How to run multiple jobs in one Sparkcontext from separate threads in PySpark?

Question

It is understood from Spark documentation about Scheduling Within an Application:

Inside a given Spark application (SparkContext instance), multiple parallel jobs can run simultaneously if they were submitted from separate threads. By “job”, in this section, we mean a Spark action (e.g. save, collect) and any tasks that need to run to evaluate that action. Spark’s scheduler is fully thread-safe and supports this use case to enable applications that serve multiple requests (e.g. queries for multiple users)."

I could found few example code of the same in Scala and Java. Can somebody give an example of how this can be implemented using PySpark?

Ever get an answer here? I'm trying to do the same thing and thinking it's actually impossible until better locking is added to `SparkContext`s. — Mike Sukmanowsky, Aug 20 '15 at 13:50
@MikeSukmanowsky what do you mean ? This piece of doc does not talk about a specific Spark API, it just seems to work for all of them. The actual code which runs when using any of the APIs is the Scala code, and some interface code for Java and Python. — Dici, Sep 18 '15 at 13:25

score 25 · Answer 1 · edited Sep 28 '17 at 07:05

I was running into the same issue, so I created a tiny self-contained example. I create multiple threads using python's threading module and submit multiple spark jobs simultaneously.

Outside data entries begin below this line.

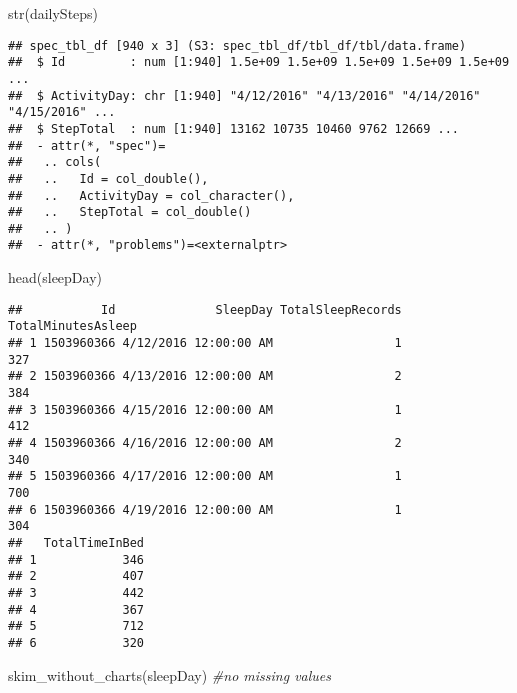\documentclass[
]{article}
\newenvironment{Shaded}{\begin{snugshade}}{\end{snugshade}}
\newcommand{\CommentTok}[1]{\textcolor[rgb]{0.56,0.35,0.01}{\textit{#1}}}
\newcommand{\FunctionTok}[1]{\textcolor[rgb]{0.00,0.00,0.00}{#1}}
\newcommand{\NormalTok}[1]{#1}
\begin{document}
\begin{Shaded}
\begin{Highlighting}[]
\FunctionTok{str}\NormalTok{(dailySteps)}
\end{Highlighting}
\end{Shaded}

\begin{verbatim}
## spec_tbl_df [940 x 3] (S3: spec_tbl_df/tbl_df/tbl/data.frame)
##  $ Id         : num [1:940] 1.5e+09 1.5e+09 1.5e+09 1.5e+09 1.5e+09 ...
##  $ ActivityDay: chr [1:940] "4/12/2016" "4/13/2016" "4/14/2016" "4/15/2016" ...
##  $ StepTotal  : num [1:940] 13162 10735 10460 9762 12669 ...
##  - attr(*, "spec")=
##   .. cols(
##   ..   Id = col_double(),
##   ..   ActivityDay = col_character(),
##   ..   StepTotal = col_double()
##   .. )
##  - attr(*, "problems")=<externalptr>
\end{verbatim}

\begin{Shaded}
\begin{Highlighting}[]
\FunctionTok{head}\NormalTok{(sleepDay)}
\end{Highlighting}
\end{Shaded}

\begin{verbatim}
##           Id              SleepDay TotalSleepRecords TotalMinutesAsleep
## 1 1503960366 4/12/2016 12:00:00 AM                 1                327
## 2 1503960366 4/13/2016 12:00:00 AM                 2                384
## 3 1503960366 4/15/2016 12:00:00 AM                 1                412
## 4 1503960366 4/16/2016 12:00:00 AM                 2                340
## 5 1503960366 4/17/2016 12:00:00 AM                 1                700
## 6 1503960366 4/19/2016 12:00:00 AM                 1                304
##   TotalTimeInBed
## 1            346
## 2            407
## 3            442
## 4            367
## 5            712
## 6            320
\end{verbatim}

\begin{Shaded}
\begin{Highlighting}[]
\FunctionTok{skim\_without\_charts}\NormalTok{(sleepDay) }\CommentTok{\#no missing values}
\end{Highlighting}
\end{Shaded}
\end{document}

Note that by default, spark will run the jobs in First-In First-Out (FIFO): http://spark.apache.org/docs/latest/job-scheduling.html#scheduling-within-an-application. In the example below, I change it to FAIR scheduling

# Prereqs:
# set 
# spark.dynamicAllocation.enabled         true
# spark.shuffle.service.enabled           true
  spark.scheduler.mode                    FAIR
# in spark-defaults.conf

import threading
from pyspark import SparkContext, SparkConf

def task(sc, i):
  print sc.parallelize(range(i*10000)).count()

def run_multiple_jobs():
  conf = SparkConf().setMaster('local[*]').setAppName('appname')
  # Set scheduler to FAIR: http://spark.apache.org/docs/latest/job-scheduling.html#scheduling-within-an-application
  conf.set('spark.scheduler.mode', 'FAIR')
  sc = SparkContext(conf=conf)
  for i in range(4):
    t = threading.Thread(target=task, args=(sc, i))
    t.start()
    print 'spark task', i, 'has started'


run_multiple_jobs()

Output:

spark task 0 has started
spark task 1 has started
spark task 2 has started
spark task 3 has started
30000
0 
10000
20000

any idea is this is the best way to do it? Especially if you are on a cluster. Since the sc remains on master and the master distributes it on worker nodes, I was thinking if this is the best way to do it. — nEO, Oct 20 '17 at 05:58
There are some nice notes [here](https://www.shanelynn.ie/using-python-threading-for-multiple-results-queue/) on using the threading library, especially for doing things like returning the results of the threaded computations. — Shane Halloran, Nov 27 '17 at 00:30
Spark 3.1+ users should consider [InheritableThread](https://spark.apache.org/docs/latest/api/python/reference/api/pyspark.InheritableThread.html) — Danten, Aug 19 '22 at 14:35

Harald Schilly · Answer 2 · 2015-08-29T11:33:04.337

Today, I was asking me the same. The multiprocessing module offers a ThreadPool, which is spawning a few threads for you and hence runs the jobs in parallel. First instantiate the functions, then create the Pool, and then map it over the range you want to iterate.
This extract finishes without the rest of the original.